Delighted, I walked around to the front of the building and quickly tossed all three projectiles through three separate windows! I saved this part of the action for last because of the loud sound it would make. And, with the three explosions of glass, I quickly sprinted through one of my pre-arranged exits and into a residential area where I quickly vanished. I then removed my black turtleneck and balaclava, ditched them in an apartment complex dumpster, and went home.

My point here is that with enough planning, determination, and self-confidence, one person can pull off a successful action! Of course, the “bigger” or “more severe” the action, the better it may be to have a lookout with clear communications to you. Nevertheless, one person shouldn’t feel helpless and inactive because he or she doesn’t know others who are willing to take illegal direct action. Besides, taking action is your first step in feeling out potential comrades who share the same philosophy as you and are ready and willing to take action.

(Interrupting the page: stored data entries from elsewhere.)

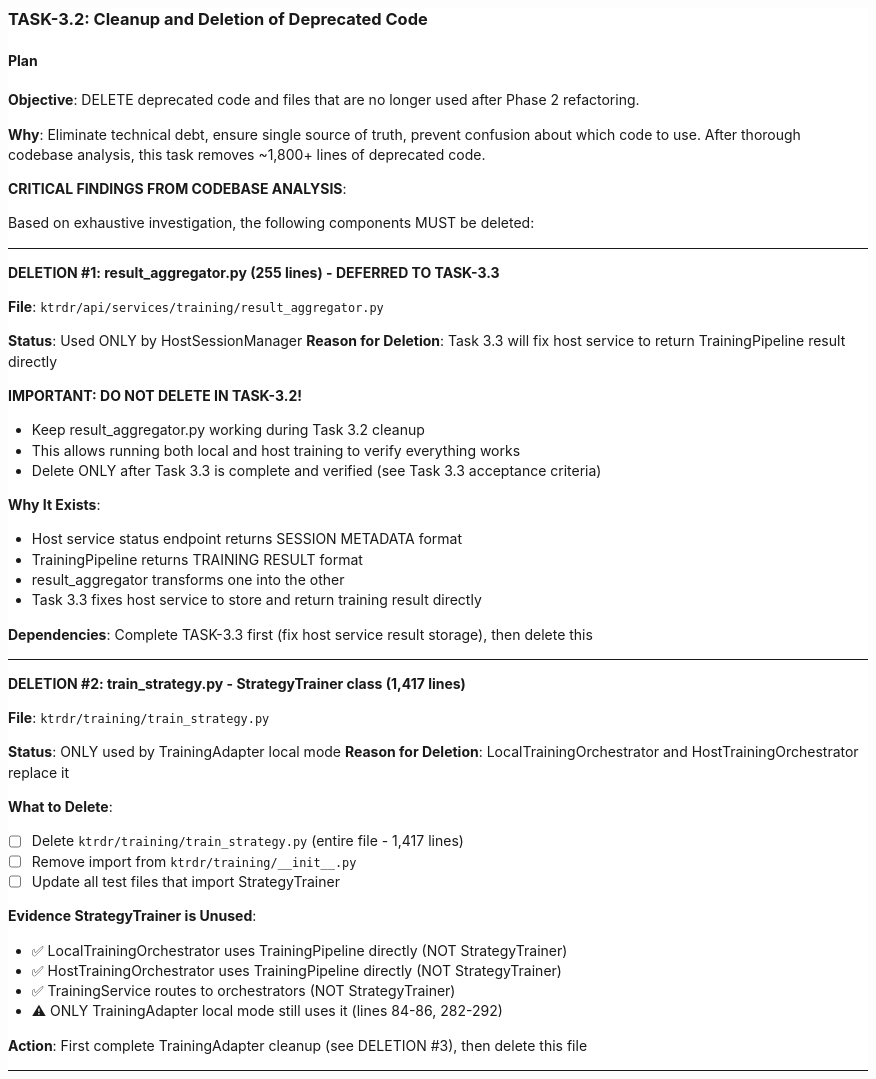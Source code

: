 
### TASK-3.2: Cleanup and Deletion of Deprecated Code

#### Plan

**Objective**: DELETE deprecated code and files that are no longer used after Phase 2 refactoring.

**Why**: Eliminate technical debt, ensure single source of truth, prevent confusion about which code to use. After thorough codebase analysis, this task removes ~1,800+ lines of deprecated code.

**CRITICAL FINDINGS FROM CODEBASE ANALYSIS**:

Based on exhaustive investigation, the following components MUST be deleted:

---

**DELETION #1: result_aggregator.py (255 lines) - DEFERRED TO TASK-3.3**

**File**: `ktrdr/api/services/training/result_aggregator.py`

**Status**: Used ONLY by HostSessionManager
**Reason for Deletion**: Task 3.3 will fix host service to return TrainingPipeline result directly

**IMPORTANT: DO NOT DELETE IN TASK-3.2!**
- Keep result_aggregator.py working during Task 3.2 cleanup
- This allows running both local and host training to verify everything works
- Delete ONLY after Task 3.3 is complete and verified (see Task 3.3 acceptance criteria)

**Why It Exists**:
- Host service status endpoint returns SESSION METADATA format
- TrainingPipeline returns TRAINING RESULT format
- result_aggregator transforms one into the other
- Task 3.3 fixes host service to store and return training result directly

**Dependencies**: Complete TASK-3.3 first (fix host service result storage), then delete this

---

**DELETION #2: train_strategy.py - StrategyTrainer class (1,417 lines)**

**File**: `ktrdr/training/train_strategy.py`

**Status**: ONLY used by TrainingAdapter local mode
**Reason for Deletion**: LocalTrainingOrchestrator and HostTrainingOrchestrator replace it

**What to Delete**:
- [ ] Delete `ktrdr/training/train_strategy.py` (entire file - 1,417 lines)
- [ ] Remove import from `ktrdr/training/__init__.py`
- [ ] Update all test files that import StrategyTrainer

**Evidence StrategyTrainer is Unused**:
- ✅ LocalTrainingOrchestrator uses TrainingPipeline directly (NOT StrategyTrainer)
- ✅ HostTrainingOrchestrator uses TrainingPipeline directly (NOT StrategyTrainer)
- ✅ TrainingService routes to orchestrators (NOT StrategyTrainer)
- ⚠️ ONLY TrainingAdapter local mode still uses it (lines 84-86, 282-292)

**Action**: First complete TrainingAdapter cleanup (see DELETION #3), then delete this file

---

Part II: Looking for Partners

 

It is really very difficult to explain how to find close, trustworthy partners who are willing to take the same risks and are knowledgeable and strong enough to withstand heavy bouts of police interrogation, intimidation, and harassment. Though you never plan to be faced with this situation, it is a realistic risk, and you and anyone you work with should understand with a firm knowledge that if this situation arises, you and anyone you work with will not cooperate at all with any law enforcement agencies!

There is no cut and dried pattern or formula for choosing or finding partners. THIS IS GOOD. If there were a pattern or formula, it would open the door for infiltration of law enforcement and corporate agents.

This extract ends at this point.